Task requirements:
Find the line in the data below that contains "<b>1</b> ≤ <b>M</b> ≤ <b>10<sup>5</sup></b>". Return that line and all the lines after it, unchanged.

Input for this task:
----------------------------------------

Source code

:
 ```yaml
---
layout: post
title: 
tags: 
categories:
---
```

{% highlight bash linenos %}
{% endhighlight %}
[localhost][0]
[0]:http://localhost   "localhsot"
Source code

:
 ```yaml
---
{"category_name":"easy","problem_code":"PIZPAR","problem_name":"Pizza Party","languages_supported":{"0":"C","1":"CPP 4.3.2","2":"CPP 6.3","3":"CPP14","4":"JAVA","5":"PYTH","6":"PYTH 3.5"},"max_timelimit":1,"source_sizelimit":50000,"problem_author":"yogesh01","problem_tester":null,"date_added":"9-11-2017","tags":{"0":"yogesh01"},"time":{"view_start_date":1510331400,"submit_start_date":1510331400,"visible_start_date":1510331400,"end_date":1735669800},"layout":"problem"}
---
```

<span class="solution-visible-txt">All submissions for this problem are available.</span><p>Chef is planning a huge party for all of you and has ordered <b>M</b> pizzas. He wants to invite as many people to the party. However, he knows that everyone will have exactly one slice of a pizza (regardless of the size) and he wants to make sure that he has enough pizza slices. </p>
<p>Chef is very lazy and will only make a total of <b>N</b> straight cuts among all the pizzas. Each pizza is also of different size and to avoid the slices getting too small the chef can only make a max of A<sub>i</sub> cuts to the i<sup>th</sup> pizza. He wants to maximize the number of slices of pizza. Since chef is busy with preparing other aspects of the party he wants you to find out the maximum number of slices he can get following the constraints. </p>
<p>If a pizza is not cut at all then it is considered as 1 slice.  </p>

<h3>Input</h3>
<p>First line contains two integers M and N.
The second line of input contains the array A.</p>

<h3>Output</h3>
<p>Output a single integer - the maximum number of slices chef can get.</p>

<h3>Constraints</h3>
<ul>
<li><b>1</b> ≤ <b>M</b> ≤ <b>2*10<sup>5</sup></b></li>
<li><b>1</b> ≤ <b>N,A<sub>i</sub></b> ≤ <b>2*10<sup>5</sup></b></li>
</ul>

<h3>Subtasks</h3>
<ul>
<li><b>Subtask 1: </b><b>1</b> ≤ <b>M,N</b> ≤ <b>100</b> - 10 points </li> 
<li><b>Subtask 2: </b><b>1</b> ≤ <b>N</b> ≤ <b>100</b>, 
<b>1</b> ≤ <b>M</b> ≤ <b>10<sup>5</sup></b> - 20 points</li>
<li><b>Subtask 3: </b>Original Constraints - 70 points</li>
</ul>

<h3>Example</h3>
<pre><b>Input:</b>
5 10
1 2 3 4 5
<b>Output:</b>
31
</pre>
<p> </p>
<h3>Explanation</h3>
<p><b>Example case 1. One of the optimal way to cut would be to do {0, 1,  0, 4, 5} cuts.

----------------------------------------

Completed task:
<b>1</b> ≤ <b>M</b> ≤ <b>10<sup>5</sup></b> - 20 points</li>
<li><b>Subtask 3: </b>Original Constraints - 70 points</li>
</ul>

<h3>Example</h3>
<pre><b>Input:</b>
5 10
1 2 3 4 5
<b>Output:</b>
31
</pre>
<p> </p>
<h3>Explanation</h3>
<p><b>Example case 1. One of the optimal way to cut would be to do {0, 1,  0, 4, 5} cuts.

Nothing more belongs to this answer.